DATA FOR THIS TASK:
Segment Open

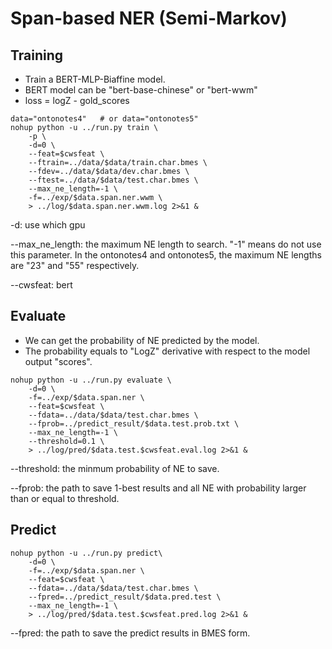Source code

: # Span-based NER (Semi-Markov)

## Training 
* Train a BERT-MLP-Biaffine model.
* BERT model can be "bert-base-chinese" or "bert-wwm"
* loss = logZ - gold_scores

```shell
data="ontonotes4"   # or data="ontonotes5"
nohup python -u ../run.py train \
    -p \
    -d=0 \
    --feat=$cwsfeat \
    --ftrain=../data/$data/train.char.bmes \
    --fdev=../data/$data/dev.char.bmes \
    --ftest=../data/$data/test.char.bmes \
    --max_ne_length=-1 \
    -f=../exp/$data.span.ner.wwm \
    > ../log/$data.span.ner.wwm.log 2>&1 &
```

-d: use which gpu

--max_ne_length: the maximum NE length to search. "-1" means do not use this parameter.
In the ontonotes4 and ontonotes5, the maximum NE lengths are "23" and "55" respectively.

--cwsfeat: bert

## Evaluate
* We can get the probability of NE predicted by the model.
* The probability equals to "LogZ" derivative with respect to the model output "scores".

```shell
nohup python -u ../run.py evaluate \
    -d=0 \
    -f=../exp/$data.span.ner \
    --feat=$cwsfeat \
    --fdata=../data/$data/test.char.bmes \
    --fprob=../predict_result/$data.test.prob.txt \
    --max_ne_length=-1 \
    --threshold=0.1 \
    > ../log/pred/$data.test.$cwsfeat.eval.log 2>&1 &
```

--threshold: the minmum probability of NE to save.

--fprob: the path to save 1-best results and all NE with probability larger than or equal to threshold.

## Predict
```shell
nohup python -u ../run.py predict\
    -d=0 \
    -f=../exp/$data.span.ner \
    --feat=$cwsfeat \
    --fdata=../data/$data/test.char.bmes \
    --fpred=../predict_result/$data.pred.test \
    --max_ne_length=-1 \
    > ../log/pred/$data.test.$cwsfeat.pred.log 2>&1 &
```

--fpred: the path to save the predict results in BMES form.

Segment Closed

PROBLEM DETAILS: Restate the data word for word without pictures.

WRITTEN RESPONSE:
Source code

: # Span-based NER (Semi-Markov)

## Training 
* Train a BERT-MLP-Biaffine model.
* BERT model can be "bert-base-chinese" or "bert-wwm"
* loss = logZ - gold_scores

```shell
data="ontonotes4"   # or data="ontonotes5"
nohup python -u ../run.py train \
    -p \
    -d=0 \
    --feat=$cwsfeat \
    --ftrain=../data/$data/train.char.bmes \
    --fdev=../data/$data/dev.char.bmes \
    --ftest=../data/$data/test.char.bmes \
    --max_ne_length=-1 \
    -f=../exp/$data.span.ner.wwm \
    > ../log/$data.span.ner.wwm.log 2>&1 &
```

-d: use which gpu

--max_ne_length: the maximum NE length to search. "-1" means do not use this parameter.
In the ontonotes4 and ontonotes5, the maximum NE lengths are "23" and "55" respectively.

--cwsfeat: bert

## Evaluate
* We can get the probability of NE predicted by the model.
* The probability equals to "LogZ" derivative with respect to the model output "scores".

```shell
nohup python -u ../run.py evaluate \
    -d=0 \
    -f=../exp/$data.span.ner \
    --feat=$cwsfeat \
    --fdata=../data/$data/test.char.bmes \
    --fprob=../predict_result/$data.test.prob.txt \
    --max_ne_length=-1 \
    --threshold=0.1 \
    > ../log/pred/$data.test.$cwsfeat.eval.log 2>&1 &
```

--threshold: the minmum probability of NE to save.

--fprob: the path to save 1-best results and all NE with probability larger than or equal to threshold.

## Predict
```shell
nohup python -u ../run.py predict\
    -d=0 \
    -f=../exp/$data.span.ner \
    --feat=$cwsfeat \
    --fdata=../data/$data/test.char.bmes \
    --fpred=../predict_result/$data.pred.test \
    --max_ne_length=-1 \
    > ../log/pred/$data.test.$cwsfeat.pred.log 2>&1 &
```

--fpred: the path to save the predict results in BMES form.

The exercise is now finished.